Note pratique pour les membres des conseils paroissiaux pour les affaires économiques : quelques rappels(au 01/09/2010)

Concernant les achats à amortir (biens d’équipement de plus de 500€ : sono, ordinateurs…), les factures doivent être établies au nom de l’association diocésaine et transmises à l’économe diocésain après paiement.

Pour des achats importants, il est nécessaire de toujours comparer plusieurs tarifs (prendre en compte en particulier les tarifs du “Cèdre“).

Les remboursements se font toujours sur justificatifs (pièce comptable signée par le curé ou la personne qui a délégation avant paiement)

Les frais de déplacement sont remboursés au réel et au tarif diocésain. Un relevé précis des différents trajets avec leurs dates doit figurer sur le justificatif.

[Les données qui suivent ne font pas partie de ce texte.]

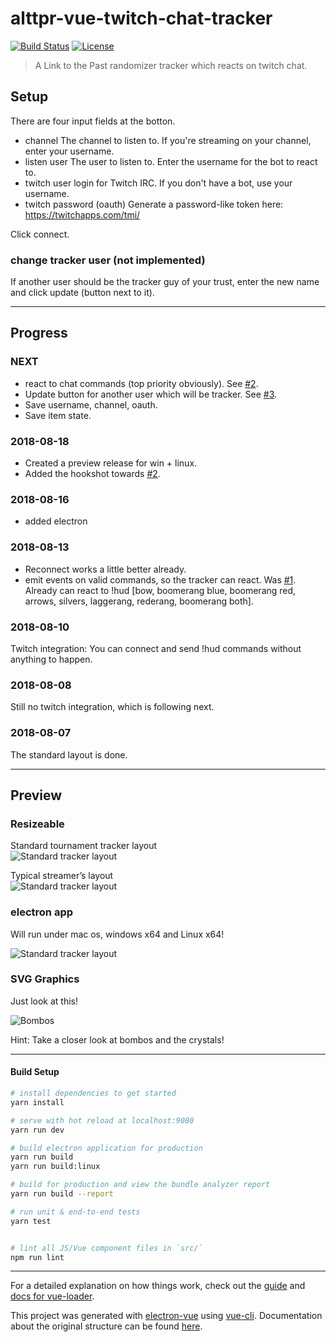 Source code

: # alttpr-vue-twitch-chat-tracker

[![Build Status](https://travis-ci.org/bmhm/alttpr-vue-twitch-chat-tracker.svg?branch=master)](https://travis-ci.org/bmhm/alttpr-vue-twitch-chat-tracker)  [![License](https://img.shields.io/badge/License-Apache%202.0-blue.svg)](https://opensource.org/licenses/Apache-2.0)

> A Link to the Past randomizer tracker which reacts on twitch chat.

## Setup

There are four input fields at the botton.

* channel
  The channel to listen to. If you're streaming on your channel, enter your username.
* listen user
  The user to listen to. Enter the username for the bot to react to.
* twitch user
  login for Twitch IRC. If you don't have a bot, use your username.
* twitch password (oauth)
  Generate a password-like token here: https://twitchapps.com/tmi/

Click connect.

### change tracker user (not implemented)

If another user should be the tracker guy of your trust, enter the new name and click update (button next to it).

---

## Progress

### NEXT

* react to chat commands (top priority obviously). See [#2](https://github.com/bmhm/alttpr-vue-twitch-chat-tracker/issues/2).
* Update button for another user which will be tracker. See [#3](https://github.com/bmhm/alttpr-vue-twitch-chat-tracker/issues/3).
* Save username, channel, oauth.
* Save item state.

### 2018-08-18

* Created a preview release for win + linux.
* Added the hookshot towards [#2](https://github.com/bmhm/alttpr-vue-twitch-chat-tracker/issues/2).

### 2018-08-16

* added electron

### 2018-08-13
* Reconnect works a little better already.
* emit events on valid commands, so the tracker can react. Was [#1](https://github.com/bmhm/alttpr-vue-twitch-chat-tracker/issues/2).
Already can react to !hud \[bow, boomerang blue, boomerang red, arrows, silvers, laggerang, rederang, boomerang both\].

### 2018-08-10
Twitch integration: You can connect and send !hud commands without anything to happen.

### 2018-08-08
Still no twitch integration, which is following next.

### 2018-08-07
The standard layout is done.

---

## Preview

### Resizeable

Standard tournament tracker layout \
![Standard tracker layout](https://github.com/bmhm/alttpr-vue-twitch-chat-tracker/raw/master/assets/resizeable0.png)

Typical streamer’s layout \
![Standard tracker layout](https://github.com/bmhm/alttpr-vue-twitch-chat-tracker/raw/master/assets/resizeable1.png)

### electron app

Will run under mac os, windows x64 and Linux x64!

![Standard tracker layout](https://github.com/bmhm/alttpr-vue-twitch-chat-tracker/raw/master/assets/electron-oldconfig.png)

### SVG Graphics

Just look at this!

![Bombos](https://github.com/bmhm/alttpr-vue-twitch-chat-tracker/raw/master/assets/svg-graphics.png)

Hint: Take a closer look at bombos and the crystals!

---

#### Build Setup

``` bash
# install dependencies to get started
yarn install

# serve with hot reload at localhost:9080
yarn run dev

# build electron application for production
yarn run build
yarn run build:linux

# build for production and view the bundle analyzer report
yarn run build --report

# run unit & end-to-end tests
yarn test


# lint all JS/Vue component files in `src/`
npm run lint

```

---


For a detailed explanation on how things work, check out the [guide](http://vuejs-templates.github.io/webpack/) and [docs for vue-loader](http://vuejs.github.io/vue-loader).

This project was generated with [electron-vue](https://github.com/SimulatedGREG/electron-vue) using [vue-cli](https://github.com/vuejs/vue-cli). Documentation about the original structure can be found [here](https://simulatedgreg.gitbooks.io/electron-vue/content/index.html).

Tous les travaux immobiliers (en dehors de l’entretien courant) sont soumis à l’avis de la commission diocésaine pour l’immobilier (CDI) puis à l’approbation du conseil diocésain pour les affaires économiques (CDAE) qui prendrait alors le 1/3 des frais à sa charge.

Les paroisses ne peuvent détenir ni livret bancaire, ni SICAV.

La paroisse verse 25 intentions de messe par mois aux prêtres de la paroisse (ou reverse les intentions de messes à l’association diocésaine).

Une intention de messe est prélevée par la paroisse sur le casuel ou la quête de chaque célébration de mariage ou d’obsèques.

En fin d’année, le comptable transmet à l’économe diocésain la comptabilité de la paroisse, un double des relevés bancaires et les factures de plus de 500 €.